#### Material to process ####

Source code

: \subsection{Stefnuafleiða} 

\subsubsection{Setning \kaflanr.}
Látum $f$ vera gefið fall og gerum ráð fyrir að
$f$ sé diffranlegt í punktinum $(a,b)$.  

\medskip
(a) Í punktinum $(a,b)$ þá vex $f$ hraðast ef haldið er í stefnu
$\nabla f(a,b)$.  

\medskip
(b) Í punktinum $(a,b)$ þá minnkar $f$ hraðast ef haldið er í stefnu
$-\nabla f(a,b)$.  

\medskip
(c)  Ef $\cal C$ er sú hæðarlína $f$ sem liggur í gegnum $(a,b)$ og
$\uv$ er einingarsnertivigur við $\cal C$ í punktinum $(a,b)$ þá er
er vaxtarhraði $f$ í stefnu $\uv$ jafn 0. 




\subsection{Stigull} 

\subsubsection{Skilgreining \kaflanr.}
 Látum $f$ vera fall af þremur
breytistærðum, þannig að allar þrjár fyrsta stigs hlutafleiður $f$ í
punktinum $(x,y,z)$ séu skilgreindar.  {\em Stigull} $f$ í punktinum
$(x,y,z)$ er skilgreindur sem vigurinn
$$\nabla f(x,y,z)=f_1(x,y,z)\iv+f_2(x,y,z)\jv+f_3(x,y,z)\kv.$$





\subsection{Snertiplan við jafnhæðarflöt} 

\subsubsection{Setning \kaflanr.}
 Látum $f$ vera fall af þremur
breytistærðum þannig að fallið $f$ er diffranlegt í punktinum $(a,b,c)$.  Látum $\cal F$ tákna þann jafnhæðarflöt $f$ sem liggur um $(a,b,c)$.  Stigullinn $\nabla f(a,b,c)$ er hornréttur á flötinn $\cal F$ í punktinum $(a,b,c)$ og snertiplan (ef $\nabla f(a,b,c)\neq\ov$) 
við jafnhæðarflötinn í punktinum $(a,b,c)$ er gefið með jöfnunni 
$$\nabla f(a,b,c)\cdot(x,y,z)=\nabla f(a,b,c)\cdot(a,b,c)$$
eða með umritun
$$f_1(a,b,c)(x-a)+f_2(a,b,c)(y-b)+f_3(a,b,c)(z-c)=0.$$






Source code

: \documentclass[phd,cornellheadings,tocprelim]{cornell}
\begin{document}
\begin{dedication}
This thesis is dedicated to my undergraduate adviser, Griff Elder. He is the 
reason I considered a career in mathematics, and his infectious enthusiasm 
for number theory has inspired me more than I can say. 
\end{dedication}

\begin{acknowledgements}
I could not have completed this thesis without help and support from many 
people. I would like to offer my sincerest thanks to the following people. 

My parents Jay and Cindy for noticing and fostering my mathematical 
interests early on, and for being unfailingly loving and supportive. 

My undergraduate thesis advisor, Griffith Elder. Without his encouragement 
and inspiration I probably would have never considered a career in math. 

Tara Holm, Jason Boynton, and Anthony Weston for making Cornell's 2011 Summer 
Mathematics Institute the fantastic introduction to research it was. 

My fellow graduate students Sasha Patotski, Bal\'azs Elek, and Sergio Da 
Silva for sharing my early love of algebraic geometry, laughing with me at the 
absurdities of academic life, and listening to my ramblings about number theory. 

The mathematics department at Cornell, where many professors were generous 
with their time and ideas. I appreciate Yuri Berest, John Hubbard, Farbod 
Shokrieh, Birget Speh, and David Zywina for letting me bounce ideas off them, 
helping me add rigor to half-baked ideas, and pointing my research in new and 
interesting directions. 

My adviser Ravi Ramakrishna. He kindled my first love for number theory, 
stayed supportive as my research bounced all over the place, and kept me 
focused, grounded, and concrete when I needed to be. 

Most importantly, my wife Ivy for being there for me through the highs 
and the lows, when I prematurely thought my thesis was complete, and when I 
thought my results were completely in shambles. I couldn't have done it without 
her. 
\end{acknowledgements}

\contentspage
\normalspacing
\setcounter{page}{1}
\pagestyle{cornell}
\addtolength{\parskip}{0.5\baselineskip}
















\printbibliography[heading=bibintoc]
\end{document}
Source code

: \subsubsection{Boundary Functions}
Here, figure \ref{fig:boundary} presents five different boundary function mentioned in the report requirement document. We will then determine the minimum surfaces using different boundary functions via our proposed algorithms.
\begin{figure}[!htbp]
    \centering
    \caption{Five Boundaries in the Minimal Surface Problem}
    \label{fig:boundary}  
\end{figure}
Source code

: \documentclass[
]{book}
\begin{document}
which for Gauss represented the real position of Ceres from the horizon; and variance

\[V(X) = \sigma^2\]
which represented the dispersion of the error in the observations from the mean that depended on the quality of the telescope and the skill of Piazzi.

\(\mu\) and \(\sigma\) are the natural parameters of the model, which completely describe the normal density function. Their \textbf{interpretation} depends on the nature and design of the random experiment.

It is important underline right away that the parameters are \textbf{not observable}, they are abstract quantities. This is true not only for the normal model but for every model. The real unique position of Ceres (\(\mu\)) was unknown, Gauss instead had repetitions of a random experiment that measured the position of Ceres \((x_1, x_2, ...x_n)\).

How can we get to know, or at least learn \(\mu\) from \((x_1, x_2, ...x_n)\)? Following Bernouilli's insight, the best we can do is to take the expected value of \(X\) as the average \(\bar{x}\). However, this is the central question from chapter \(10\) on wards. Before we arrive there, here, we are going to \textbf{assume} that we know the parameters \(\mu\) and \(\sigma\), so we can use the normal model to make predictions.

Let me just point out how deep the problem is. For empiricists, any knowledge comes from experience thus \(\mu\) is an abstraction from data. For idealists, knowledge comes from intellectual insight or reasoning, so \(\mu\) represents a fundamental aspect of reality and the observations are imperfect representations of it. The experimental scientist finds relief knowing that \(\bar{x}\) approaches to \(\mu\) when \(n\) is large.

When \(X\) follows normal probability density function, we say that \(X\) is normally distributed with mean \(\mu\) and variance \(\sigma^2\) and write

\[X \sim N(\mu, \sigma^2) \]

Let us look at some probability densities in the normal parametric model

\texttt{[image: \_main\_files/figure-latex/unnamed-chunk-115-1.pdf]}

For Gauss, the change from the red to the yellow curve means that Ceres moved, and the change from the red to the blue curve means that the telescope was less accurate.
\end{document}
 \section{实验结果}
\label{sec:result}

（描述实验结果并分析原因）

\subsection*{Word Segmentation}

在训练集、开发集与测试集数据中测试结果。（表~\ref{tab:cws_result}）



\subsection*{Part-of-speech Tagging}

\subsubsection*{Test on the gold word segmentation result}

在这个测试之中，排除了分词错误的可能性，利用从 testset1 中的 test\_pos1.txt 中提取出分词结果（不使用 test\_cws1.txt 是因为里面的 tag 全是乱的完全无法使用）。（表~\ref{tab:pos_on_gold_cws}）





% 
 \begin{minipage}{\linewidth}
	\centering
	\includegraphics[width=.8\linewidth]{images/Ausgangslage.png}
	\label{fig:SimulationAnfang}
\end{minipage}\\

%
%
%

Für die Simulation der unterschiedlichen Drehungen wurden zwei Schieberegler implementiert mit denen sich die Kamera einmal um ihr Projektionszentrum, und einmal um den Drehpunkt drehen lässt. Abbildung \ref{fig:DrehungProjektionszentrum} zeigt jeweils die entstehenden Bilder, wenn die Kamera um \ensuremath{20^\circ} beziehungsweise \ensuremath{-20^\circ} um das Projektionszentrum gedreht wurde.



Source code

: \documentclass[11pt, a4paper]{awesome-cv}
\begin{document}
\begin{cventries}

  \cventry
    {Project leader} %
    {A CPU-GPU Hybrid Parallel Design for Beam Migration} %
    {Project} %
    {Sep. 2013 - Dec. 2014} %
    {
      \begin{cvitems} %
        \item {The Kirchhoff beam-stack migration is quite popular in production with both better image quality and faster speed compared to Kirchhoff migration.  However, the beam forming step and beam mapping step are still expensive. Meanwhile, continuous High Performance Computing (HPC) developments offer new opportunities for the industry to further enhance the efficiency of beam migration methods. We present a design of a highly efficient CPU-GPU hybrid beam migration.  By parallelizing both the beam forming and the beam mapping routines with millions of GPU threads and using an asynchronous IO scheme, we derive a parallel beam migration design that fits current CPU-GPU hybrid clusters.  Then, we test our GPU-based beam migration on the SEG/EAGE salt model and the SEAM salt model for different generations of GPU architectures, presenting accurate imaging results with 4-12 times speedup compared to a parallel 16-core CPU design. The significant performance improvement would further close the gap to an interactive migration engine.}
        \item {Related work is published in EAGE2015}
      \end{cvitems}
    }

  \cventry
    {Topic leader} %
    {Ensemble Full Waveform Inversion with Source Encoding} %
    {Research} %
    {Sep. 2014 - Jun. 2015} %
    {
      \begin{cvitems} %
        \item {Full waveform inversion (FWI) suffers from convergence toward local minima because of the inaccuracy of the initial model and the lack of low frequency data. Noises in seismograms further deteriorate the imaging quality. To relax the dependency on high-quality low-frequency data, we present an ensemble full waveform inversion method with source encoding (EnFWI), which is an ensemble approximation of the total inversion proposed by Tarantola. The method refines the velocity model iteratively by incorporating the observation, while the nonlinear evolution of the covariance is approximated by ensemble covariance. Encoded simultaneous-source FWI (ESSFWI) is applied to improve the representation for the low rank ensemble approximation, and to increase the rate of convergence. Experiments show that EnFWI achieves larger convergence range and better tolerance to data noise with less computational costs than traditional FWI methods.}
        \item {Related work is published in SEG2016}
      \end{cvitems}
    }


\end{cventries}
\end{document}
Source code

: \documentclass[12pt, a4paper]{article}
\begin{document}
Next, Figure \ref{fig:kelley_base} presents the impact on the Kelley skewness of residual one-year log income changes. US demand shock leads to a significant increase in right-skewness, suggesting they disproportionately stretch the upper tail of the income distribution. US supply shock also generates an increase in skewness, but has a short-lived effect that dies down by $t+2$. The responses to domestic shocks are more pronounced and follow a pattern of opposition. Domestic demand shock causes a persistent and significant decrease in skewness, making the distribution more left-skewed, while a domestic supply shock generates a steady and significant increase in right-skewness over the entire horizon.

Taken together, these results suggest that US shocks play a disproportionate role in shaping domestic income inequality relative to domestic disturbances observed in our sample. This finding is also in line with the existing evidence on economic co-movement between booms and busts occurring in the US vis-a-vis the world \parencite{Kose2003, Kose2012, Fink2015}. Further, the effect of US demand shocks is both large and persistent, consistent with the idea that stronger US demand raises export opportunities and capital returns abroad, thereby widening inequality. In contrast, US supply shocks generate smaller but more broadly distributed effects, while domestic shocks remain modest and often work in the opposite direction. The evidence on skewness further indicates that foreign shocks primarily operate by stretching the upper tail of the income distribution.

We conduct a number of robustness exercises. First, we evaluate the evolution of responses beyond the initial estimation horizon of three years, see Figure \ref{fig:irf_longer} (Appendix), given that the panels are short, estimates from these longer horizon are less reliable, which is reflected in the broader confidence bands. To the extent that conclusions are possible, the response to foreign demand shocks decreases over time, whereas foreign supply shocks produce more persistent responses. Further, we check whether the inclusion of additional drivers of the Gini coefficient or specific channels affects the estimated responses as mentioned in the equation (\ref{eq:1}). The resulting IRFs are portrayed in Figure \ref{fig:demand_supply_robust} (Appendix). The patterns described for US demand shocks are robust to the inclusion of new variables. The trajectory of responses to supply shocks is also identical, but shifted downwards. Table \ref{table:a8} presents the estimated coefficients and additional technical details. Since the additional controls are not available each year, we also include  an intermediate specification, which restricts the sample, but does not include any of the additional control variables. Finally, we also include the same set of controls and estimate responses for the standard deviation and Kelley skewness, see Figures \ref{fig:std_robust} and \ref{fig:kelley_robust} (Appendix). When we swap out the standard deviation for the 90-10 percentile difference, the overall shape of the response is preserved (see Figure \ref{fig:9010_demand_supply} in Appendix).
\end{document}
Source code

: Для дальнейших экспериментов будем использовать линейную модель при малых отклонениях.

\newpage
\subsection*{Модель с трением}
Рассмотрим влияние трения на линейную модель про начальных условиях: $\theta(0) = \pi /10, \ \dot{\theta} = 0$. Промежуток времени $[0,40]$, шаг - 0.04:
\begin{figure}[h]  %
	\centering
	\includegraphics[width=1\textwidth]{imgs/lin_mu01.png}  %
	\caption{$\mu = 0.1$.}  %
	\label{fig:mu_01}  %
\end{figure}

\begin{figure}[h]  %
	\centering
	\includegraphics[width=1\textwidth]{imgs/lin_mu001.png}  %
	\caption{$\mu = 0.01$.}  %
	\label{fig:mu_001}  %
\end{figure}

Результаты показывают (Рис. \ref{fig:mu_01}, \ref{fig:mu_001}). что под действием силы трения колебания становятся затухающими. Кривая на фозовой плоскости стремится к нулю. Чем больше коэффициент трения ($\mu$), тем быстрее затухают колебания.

####

The lines to copy are those in the listing that contain "Related".

        \item {Related work is published in EAGE2015}
        \item {Related work is published in SEG2016}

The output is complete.